The idea that the benben would be an otherworldly object is prevalent in pseudo-scientific circles. As far as I've been able to track it down, it seems to originate from the Ancient Alien proponent Robert Bauval. To Bauval's credit, he does not suggest in his text that the benben was a spaceship; Robert suggests it was a meteorite. Within the Temple of Ra in Heliopolis, there's supposed to have been a benben stone that was the original primordial mound. It's, of course, been lost to history, but Bauval suggests that this would then have been a meteorite. While it's plausible that a meteorite might have set up as a place of worship is plausible, there's not enough evidence that it was so. As we also covered a mere moment ago, each city would want to claim the primordial mound as their own. But I don't argue that meteoric iron was unimportant in Ancient Egypt. As I discuss in episode 43, "Aliens and Heavy Metall-urgy," meteoric iron was used in Egyptian ironwork.

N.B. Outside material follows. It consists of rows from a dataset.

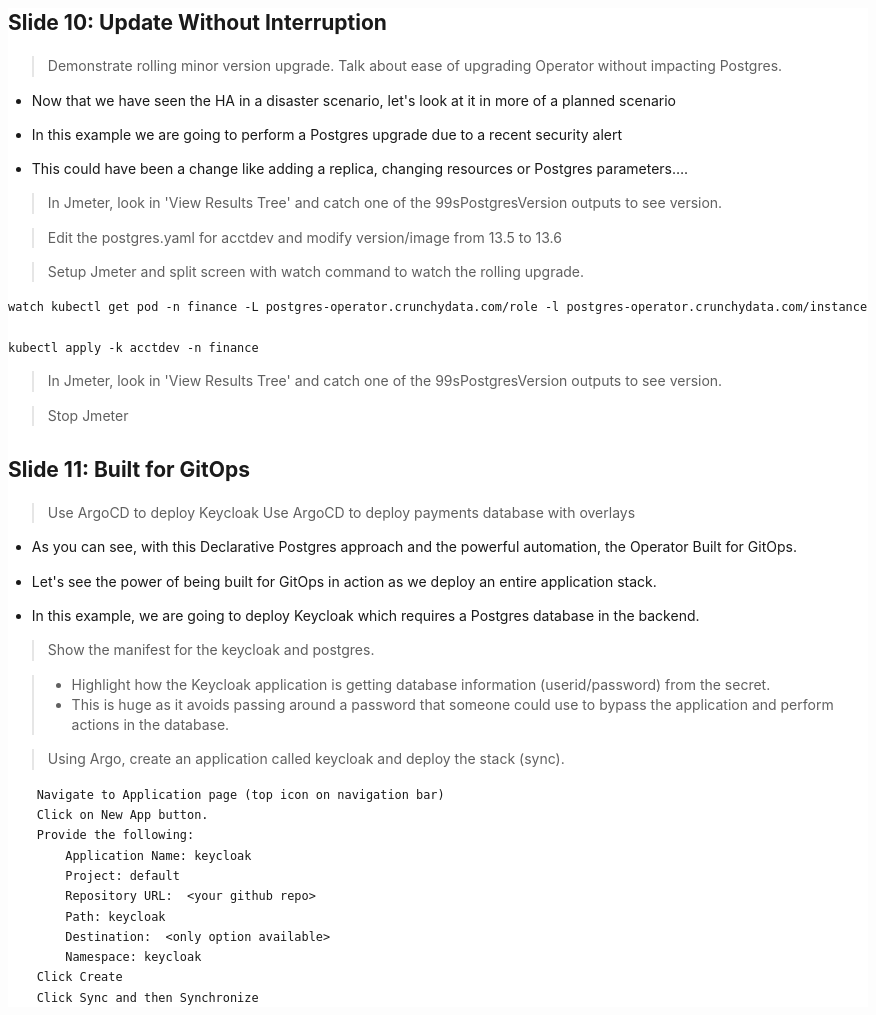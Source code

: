 ## Slide 10:  Update Without Interruption
> Demonstrate rolling minor version upgrade.
> Talk about ease of upgrading Operator without impacting Postgres.

- Now that we have seen the HA in a disaster scenario, let's look at it in more of a planned scenario
	
- In this example we are going to perform a Postgres upgrade due to a recent security alert
- This could have been a change like adding a replica, changing resources or Postgres parameters….
		
>   In Jmeter, look in 'View Results Tree' and catch one of the 99sPostgresVersion outputs to see version.

>   Edit the postgres.yaml for acctdev and modify version/image from 13.5 to 13.6

>   Setup Jmeter and split screen with watch command to watch the rolling upgrade.

```
watch kubectl get pod -n finance -L postgres-operator.crunchydata.com/role -l postgres-operator.crunchydata.com/instance

kubectl apply -k acctdev -n finance
```

>   In Jmeter, look in 'View Results Tree' and catch one of the 99sPostgresVersion outputs to see version.
		
>   Stop Jmeter


## Slide 11:   Built for GitOps
> Use ArgoCD to deploy Keycloak
> Use ArgoCD to deploy payments database with overlays

- As you can see, with this Declarative Postgres approach and the powerful automation, the Operator Built for GitOps.
		
- Let's see the power of being built for GitOps in action as we deploy an entire application stack.
		
- In this example, we are going to deploy Keycloak which requires a Postgres database in the backend.

>   Show the manifest for the keycloak and postgres.

>   - Highlight how the Keycloak application is getting database information (userid/password) from the secret.
>   - This is huge as it avoids passing around a password that someone could use to bypass the application and perform actions in the database.
		
>   Using Argo, create an application called keycloak and deploy the stack (sync).
```	
	Navigate to Application page (top icon on navigation bar)
	Click on New App button.
	Provide the following:
		Application Name: keycloak
		Project: default
		Repository URL:  <your github repo>
		Path: keycloak
		Destination:  <only option available>
		Namespace: keycloak
	Click Create
	Click Sync and then Synchronize
```
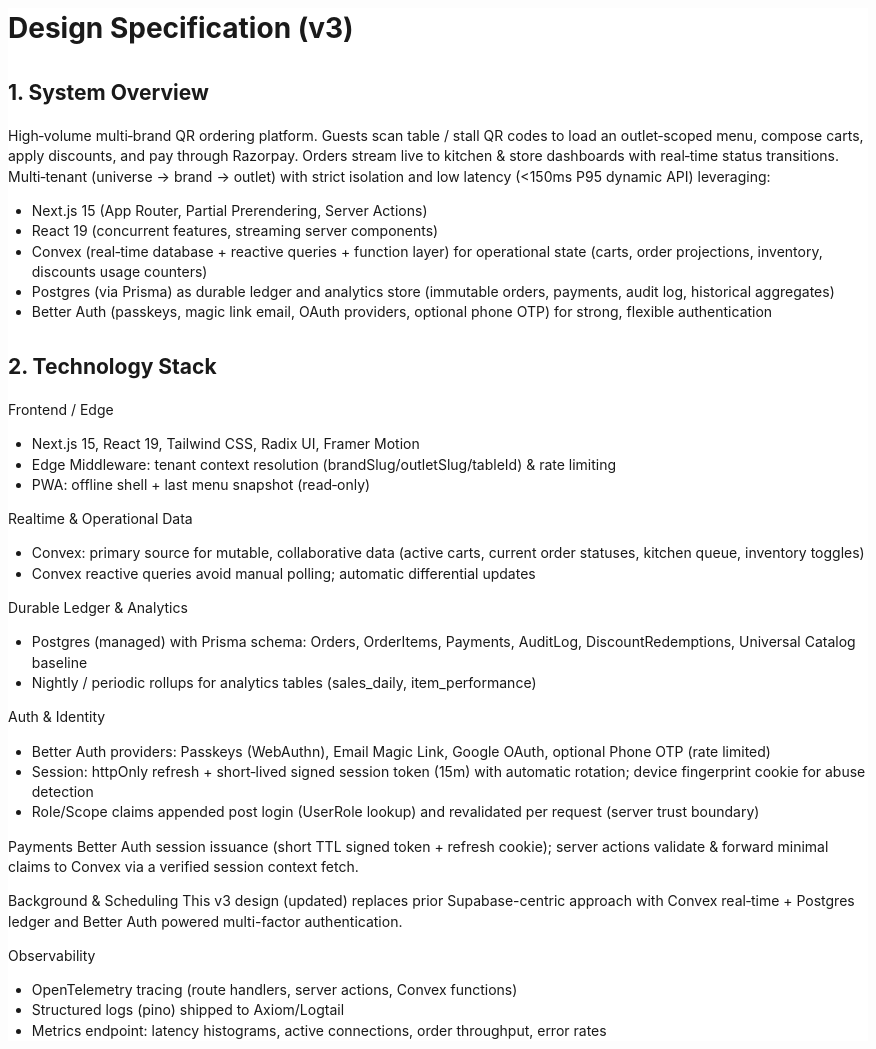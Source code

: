 # Design Specification (v3)

## 1. System Overview
High‑volume multi‑brand QR ordering platform. Guests scan table / stall QR codes to load an outlet‑scoped menu, compose carts, apply discounts, and pay through Razorpay. Orders stream live to kitchen & store dashboards with real‑time status transitions. Multi‑tenant (universe → brand → outlet) with strict isolation and low latency (<150ms P95 dynamic API) leveraging:
* Next.js 15 (App Router, Partial Prerendering, Server Actions)
* React 19 (concurrent features, streaming server components)
* Convex (real‑time database + reactive queries + function layer) for operational state (carts, order projections, inventory, discounts usage counters)
* Postgres (via Prisma) as durable ledger and analytics store (immutable orders, payments, audit log, historical aggregates)
* Better Auth (passkeys, magic link email, OAuth providers, optional phone OTP) for strong, flexible authentication

## 2. Technology Stack
Frontend / Edge
- Next.js 15, React 19, Tailwind CSS, Radix UI, Framer Motion
- Edge Middleware: tenant context resolution (brandSlug/outletSlug/tableId) & rate limiting
- PWA: offline shell + last menu snapshot (read‑only)

Realtime & Operational Data
- Convex: primary source for mutable, collaborative data (active carts, current order statuses, kitchen queue, inventory toggles)
- Convex reactive queries avoid manual polling; automatic differential updates

Durable Ledger & Analytics
- Postgres (managed) with Prisma schema: Orders, OrderItems, Payments, AuditLog, DiscountRedemptions, Universal Catalog baseline
- Nightly / periodic rollups for analytics tables (sales_daily, item_performance)

Auth & Identity
- Better Auth providers: Passkeys (WebAuthn), Email Magic Link, Google OAuth, optional Phone OTP (rate limited)
- Session: httpOnly refresh + short‑lived signed session token (15m) with automatic rotation; device fingerprint cookie for abuse detection
- Role/Scope claims appended post login (UserRole lookup) and revalidated per request (server trust boundary)

Payments
 Better Auth session issuance (short TTL signed token + refresh cookie); server actions validate & forward minimal claims to Convex via a verified session context fetch.

Background & Scheduling
This v3 design (updated) replaces prior Supabase-centric approach with Convex real‑time + Postgres ledger and Better Auth powered multi-factor authentication.

Observability
- OpenTelemetry tracing (route handlers, server actions, Convex functions)
- Structured logs (pino) shipped to Axiom/Logtail
- Metrics endpoint: latency histograms, active connections, order throughput, error rates
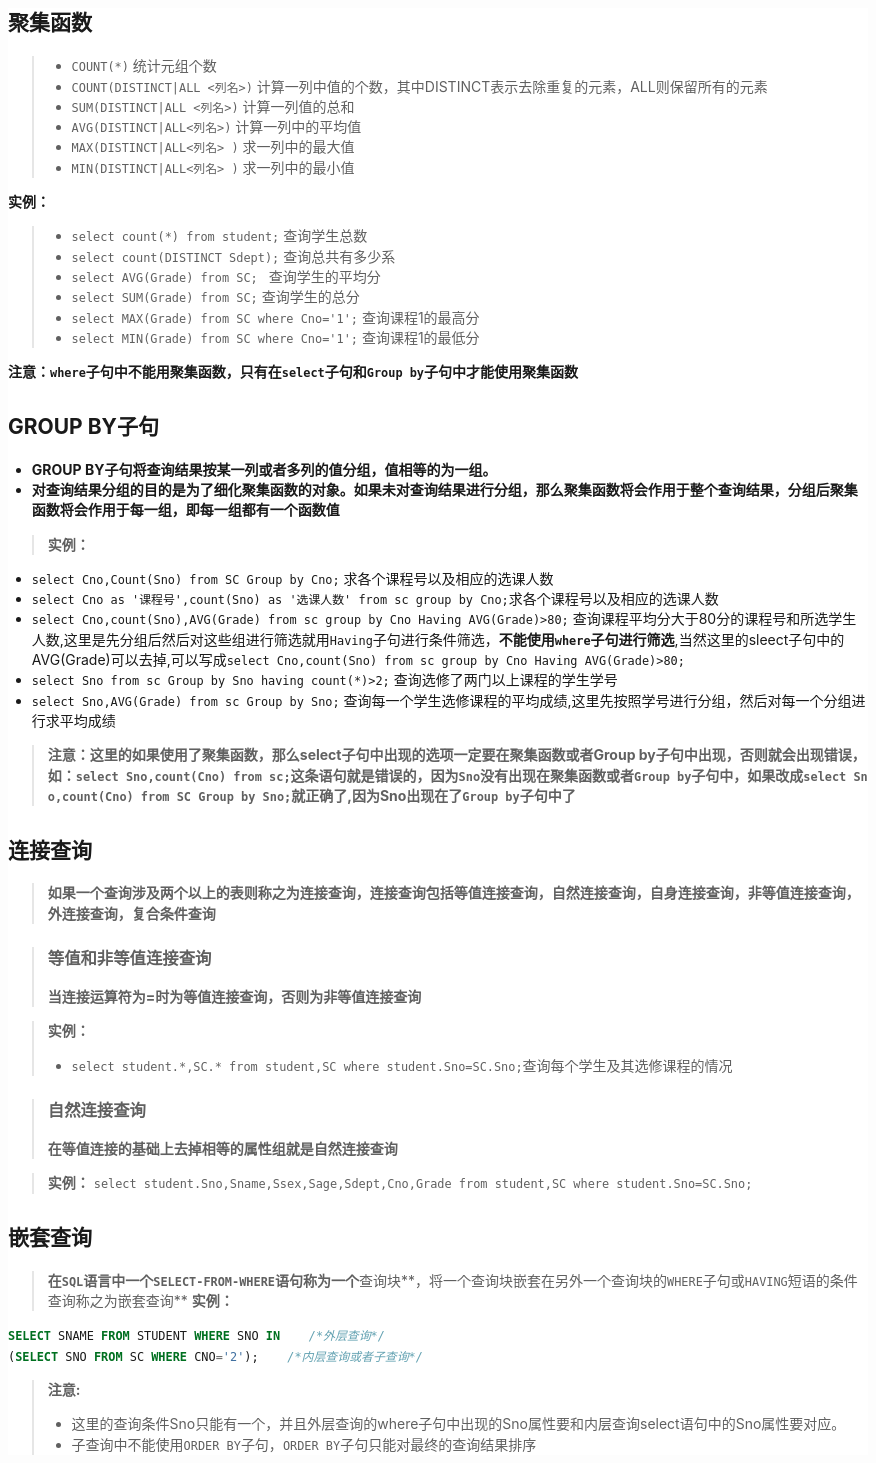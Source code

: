 ## 聚集函数
>* `COUNT(*)`   统计元组个数
>* `COUNT(DISTINCT|ALL <列名>)`  计算一列中值的个数，其中DISTINCT表示去除重复的元素，ALL则保留所有的元素
>* `SUM(DISTINCT|ALL <列名>)`   计算一列值的总和
>* `AVG(DISTINCT|ALL<列名>)`     计算一列中的平均值
>* `MAX(DISTINCT|ALL<列名> )`    求一列中的最大值
>* `MIN(DISTINCT|ALL<列名> )`    求一列中的最小值

**实例：**
>* `select count(*) from student;`     查询学生总数
>* `select count(DISTINCT Sdept);`     查询总共有多少系
>* `select AVG(Grade) from SC; `        查询学生的平均分
>* `select SUM(Grade) from SC;`         查询学生的总分
>* `select MAX(Grade) from SC where Cno='1';`    查询课程1的最高分
>* `select MIN(Grade) from SC where Cno='1';`     查询课程1的最低分

**注意：`where`子句中不能用聚集函数，只有在`select`子句和`Group by`子句中才能使用聚集函数**

## GROUP BY子句
* **GROUP BY子句将查询结果按某一列或者多列的值分组，值相等的为一组。**
* **对查询结果分组的目的是为了细化聚集函数的对象。如果未对查询结果进行分组，那么聚集函数将会作用于整个查询结果，分组后聚集函数将会作用于每一组，即每一组都有一个函数值**

>**实例：**
* `select Cno,Count(Sno) from SC Group by Cno;`      求各个课程号以及相应的选课人数
* `select Cno as '课程号',count(Sno) as '选课人数' from sc group by Cno;`求各个课程号以及相应的选课人数
* `select Cno,count(Sno),AVG(Grade) from sc group by Cno Having AVG(Grade)>80;`  查询课程平均分大于80分的课程号和所选学生人数,这里是先分组后然后对这些组进行筛选就用`Having`子句进行条件筛选，**不能使用`where`子句进行筛选**,当然这里的sleect子句中的AVG(Grade)可以去掉,可以写成`select Cno,count(Sno) from sc group by Cno Having AVG(Grade)>80;`
* `select Sno from sc Group by Sno having count(*)>2;`   查询选修了两门以上课程的学生学号
* `select Sno,AVG(Grade) from sc Group by Sno;` 查询每一个学生选修课程的平均成绩,这里先按照学号进行分组，然后对每一个分组进行求平均成绩

>**注意：这里的如果使用了聚集函数，那么select子句中出现的选项一定要在聚集函数或者Group by子句中出现，否则就会出现错误，如：`select Sno,count(Cno) from sc;`这条语句就是错误的，因为`Sno`没有出现在聚集函数或者`Group by`子句中，如果改成`select Sno,count(Cno) from SC Group by Sno;`就正确了,因为Sno出现在了`Group by`子句中了**

## 连接查询
>**如果一个查询涉及两个以上的表则称之为连接查询，连接查询包括等值连接查询，自然连接查询，自身连接查询，非等值连接查询，外连接查询，复合条件查询**

>### 等值和非等值连接查询
>**当连接运算符为=时为等值连接查询，否则为非等值连接查询**

>**实例：**
>* `select student.*,SC.* from student,SC where student.Sno=SC.Sno;`查询每个学生及其选修课程的情况

>### 自然连接查询
>**在等值连接的基础上去掉相等的属性组就是自然连接查询**

>**实例：**
>`select student.Sno,Sname,Ssex,Sage,Sdept,Cno,Grade from student,SC where student.Sno=SC.Sno; `


## 嵌套查询
>**在`SQL`语言中一个`SELECT-FROM-WHERE`语句称为一个**查询块**，将一个查询块嵌套在另外一个查询块的`WHERE`子句或`HAVING`短语的条件查询称之为嵌套查询**
>**实例：**
```sql
SELECT SNAME FROM STUDENT WHERE SNO IN    /*外层查询*/
(SELECT SNO FROM SC WHERE CNO='2');    /*内层查询或者子查询*/
```
>**注意:**
>* 这里的查询条件Sno只能有一个，并且外层查询的where子句中出现的Sno属性要和内层查询select语句中的Sno属性要对应。
>* 子查询中不能使用`ORDER BY`子句，`ORDER BY`子句只能对最终的查询结果排序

But it does not make much sense that the benben would be from space if we look at the mythological records. The creation story of Ancient Egypt draws its inspiration from the overflowing of the Nile, as we see with the elements of primordial water and the mound rising up from it. So, to sum up, the benben is not an Ancient Egyptian description of a spaceship but a modern reimagination of the mythology.

The use of Obelisks

Welcome back to our exploration of Obelisks. So, where in the world do you find the most Obelisks? If you said Rome, I definitely want you on my bar trivia team because it is correct. While in Rome, you can go around and find 13 Obelisks; the Romans sure did like to use them as decorations in the Hippodrome. We will get to how you can move these monoliths a bit later. I want to shift a little bit back and look at the meaning of the obelisks we can still see today. We discussed the early purpose and use of the Obelisk as a mortuary object. However, did this practice stay the same if we look at those we still have preserved now scattered around the globe? If we listen to the Ancient Alien crowd, the meaning of the Obelisks are as follows.

"Most hieroglyphs that are on the obelisks are always the king asking the gods to be there for him on his journey through the afterlife so they can arrive to the afterlife and live for immortality. And the top was always dedicated to the sun."

If we repeat the previous question about where to find the most Obelisks, change it slightly to where we found the most Obelisks in Egypt? Where would that be? In this case, the answer would be the city Iunu ( 𓉺𓏌𓊖 - jwnw), maybe better known by its Hellenistic name, Heliopolis. The obelisks we see today are the Middle Kingdom and, to some extent, the New Kingdom phenomenon. The oldest Obelisk in this new form is from Sesostris I, who reigned from 1908 to 1875 BCE. It's one of the few that stands in its original location, in this case, Heliopolis. So you can still see it today there while, interestingly, nothing is really left of the temple. But as you can guess from the location, the Obelisks in the New Kingdom were not mortuary commemoration but more for bragging. The Egyptian temples were already giant propaganda billboards, and with the obelisks, you got some more room to brag.

On the Obelisk, Sensostris writes the regular stuff, how he is the sun of Horus and all the other gods, the king of upper and lower Egypt, etc. But we actually learn when he erected the Obelisk. Toward the end of the text, it's written, "The first occasion of the Jubilee, he made it to live forever." So Jubilee, in this case, refers to the heb-fest. The rejuvenation ritual was performed by tradition around the 30th year of the Pharaos reign. So we know the Obelisk was erected in 1878 BCE. I have the full-text translation from Sensostris I Obelisk in Heliopolis on the webpage if you want to read more.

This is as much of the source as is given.